The Milwaukee Brewers’ lockdown trio of reliever Brad Boxberger, setup man Devin Williams, and closer Josh Hader secured a 6-4 victory Thursday and a split of the four-game series at American Family Field. It was the second time in four days that Williams and Hader pitched the final two innings of a game to edge the Cardinals, and in the games bookended between those bullpen outings for the Brewers, the Cardinals won – because their relievers neutralized the Brewers.

During the two games the Cardinals won, their bullpen allowed one hit and no runs over 10 1/3 innings. In the two games the Brewers won, Williams retired all six batters he faced, and combined with Hader to get 12 outs from the 12 batters they faced.

The Cardinals leave Milwaukee as they arrived, tied with the Brewers for first place in the division with the same record, at 40-32.

The Cardinals complicated their bid to win the four-game series with poor pitching to open several innings. Three times in eight innings, the Brewers loaded the bases before the Cardinals’ pitcher could get an out. Twice they did it against starter Dakota Hudson. The right-hander dodged the first threat with a double play, but when the Brewers did it against the fourth inning, Hudson could not repel the threat. Taylor hit a three-run homer off Hudson, and Willy Adames followed an inning later with a solo homer to push the Brewers out to a lead their bullpen would not relinquish.

In the eighth, reliever Drew VerHagen faced three batters and all three of them reached base. Milwaukee added an insurance run with a sacrifice fly.

Hader made sure they didn’t need it, retiring three batters in the ninth for his 21st save.

Hudson pulls off ‘Houdini,’ but magic doesn’t last

In the third inning, consecutive singles and a walk to leadoff hitter Christian Yelich loaded the bases without an out, putting Hudson in bind that only a “Houdini” could solve.

While hardly an official stat, the nickname in baseball for being in a bases-loaded jam with no outs and getting out of it is called after the master magician Houdini because it takes some sleight of hand and stagecraft to pull off. After a visit from pitching coach Mike Maddux, Hudson saw what rabbits he could pull out of the hat. He struck out Adames with an inside fastball at 93 mph for the first out of the inning. That put him one pitch away from a double play – and he got that quickly from No. 3 hitter Rowdy Tellez.

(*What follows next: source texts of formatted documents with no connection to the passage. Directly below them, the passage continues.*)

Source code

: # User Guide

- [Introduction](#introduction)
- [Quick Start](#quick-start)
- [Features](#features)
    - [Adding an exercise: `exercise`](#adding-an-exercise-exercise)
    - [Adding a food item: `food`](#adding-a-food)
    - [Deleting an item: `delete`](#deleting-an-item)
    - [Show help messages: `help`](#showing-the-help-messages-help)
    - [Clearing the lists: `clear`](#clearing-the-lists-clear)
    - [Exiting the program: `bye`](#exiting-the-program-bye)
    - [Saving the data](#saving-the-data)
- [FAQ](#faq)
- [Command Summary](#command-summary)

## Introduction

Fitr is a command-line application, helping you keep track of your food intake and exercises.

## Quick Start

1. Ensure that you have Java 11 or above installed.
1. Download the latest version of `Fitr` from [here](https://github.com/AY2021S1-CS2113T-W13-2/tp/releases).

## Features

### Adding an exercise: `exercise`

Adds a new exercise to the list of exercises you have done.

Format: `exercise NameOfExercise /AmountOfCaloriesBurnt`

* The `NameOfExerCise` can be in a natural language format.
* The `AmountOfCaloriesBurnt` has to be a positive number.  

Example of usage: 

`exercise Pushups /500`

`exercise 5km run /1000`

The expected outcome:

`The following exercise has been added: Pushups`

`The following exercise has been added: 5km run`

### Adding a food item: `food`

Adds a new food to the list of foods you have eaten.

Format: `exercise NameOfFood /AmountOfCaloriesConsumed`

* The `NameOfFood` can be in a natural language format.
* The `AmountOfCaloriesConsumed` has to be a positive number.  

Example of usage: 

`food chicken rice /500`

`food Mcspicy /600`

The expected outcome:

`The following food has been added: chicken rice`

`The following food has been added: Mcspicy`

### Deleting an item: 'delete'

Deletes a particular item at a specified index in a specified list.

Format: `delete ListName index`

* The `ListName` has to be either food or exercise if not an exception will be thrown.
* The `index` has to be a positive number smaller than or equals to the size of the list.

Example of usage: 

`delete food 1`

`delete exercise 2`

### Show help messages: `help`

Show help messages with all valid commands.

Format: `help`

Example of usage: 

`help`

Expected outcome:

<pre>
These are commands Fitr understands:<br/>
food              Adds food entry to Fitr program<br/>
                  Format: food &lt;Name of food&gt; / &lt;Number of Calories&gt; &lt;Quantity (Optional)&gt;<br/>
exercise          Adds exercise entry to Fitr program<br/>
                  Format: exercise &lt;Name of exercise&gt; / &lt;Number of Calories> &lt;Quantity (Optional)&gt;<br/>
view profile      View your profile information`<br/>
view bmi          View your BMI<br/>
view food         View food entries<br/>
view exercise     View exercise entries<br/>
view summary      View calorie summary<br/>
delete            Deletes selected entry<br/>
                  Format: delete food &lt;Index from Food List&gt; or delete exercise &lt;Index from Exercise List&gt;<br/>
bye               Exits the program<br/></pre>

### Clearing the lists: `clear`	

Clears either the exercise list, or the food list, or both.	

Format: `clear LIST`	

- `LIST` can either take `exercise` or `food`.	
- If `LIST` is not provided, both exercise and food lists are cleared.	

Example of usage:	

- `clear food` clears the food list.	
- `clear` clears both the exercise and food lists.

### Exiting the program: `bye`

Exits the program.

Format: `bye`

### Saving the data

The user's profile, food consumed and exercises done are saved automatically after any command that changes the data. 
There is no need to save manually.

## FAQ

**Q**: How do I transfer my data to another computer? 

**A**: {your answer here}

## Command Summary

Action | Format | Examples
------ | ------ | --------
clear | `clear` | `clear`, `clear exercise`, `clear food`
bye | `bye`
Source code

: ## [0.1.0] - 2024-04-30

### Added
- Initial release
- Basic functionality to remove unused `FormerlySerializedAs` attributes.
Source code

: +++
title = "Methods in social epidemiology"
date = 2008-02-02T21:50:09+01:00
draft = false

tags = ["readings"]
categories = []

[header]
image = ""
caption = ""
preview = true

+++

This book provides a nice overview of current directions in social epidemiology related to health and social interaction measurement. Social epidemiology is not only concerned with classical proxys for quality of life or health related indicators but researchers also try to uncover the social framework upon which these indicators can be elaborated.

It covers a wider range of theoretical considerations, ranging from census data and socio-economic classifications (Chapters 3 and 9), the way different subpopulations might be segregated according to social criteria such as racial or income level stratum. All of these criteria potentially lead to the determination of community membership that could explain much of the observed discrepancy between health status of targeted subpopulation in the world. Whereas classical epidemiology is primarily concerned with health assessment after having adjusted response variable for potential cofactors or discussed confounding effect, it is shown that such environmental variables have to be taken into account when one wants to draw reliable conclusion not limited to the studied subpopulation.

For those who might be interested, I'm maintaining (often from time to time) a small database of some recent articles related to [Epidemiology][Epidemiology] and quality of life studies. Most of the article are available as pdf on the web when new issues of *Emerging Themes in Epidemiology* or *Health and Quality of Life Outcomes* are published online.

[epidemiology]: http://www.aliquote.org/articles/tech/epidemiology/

With that double play, Hudson got the “Houdini.”

It was a nice trick, but he couldn’t do it twice.

An infield single and two walks loaded the bases again in the fourth inning before Hudson could get an out. Lars Nootbaar stole one for him (see below), and then things went haywire. Tyrone Taylor tagged a three-run homer to lift the Brewers into the lead and mulch one of the longest streaks without allowing a home run in the majors. Hudson had gone 46 1/3 consecutive innings without allowing a home run. When Taylor’s bolt to left field ended it, Hudson’s streak was the fifth-longest active run in the majors.

He didn’t get a full inning before allowing another one.

Adames led off the fifth inning with a solo homer against Hudson, and when the bullpens got involved for the final three innings, that homer was the difference on the scoreboard.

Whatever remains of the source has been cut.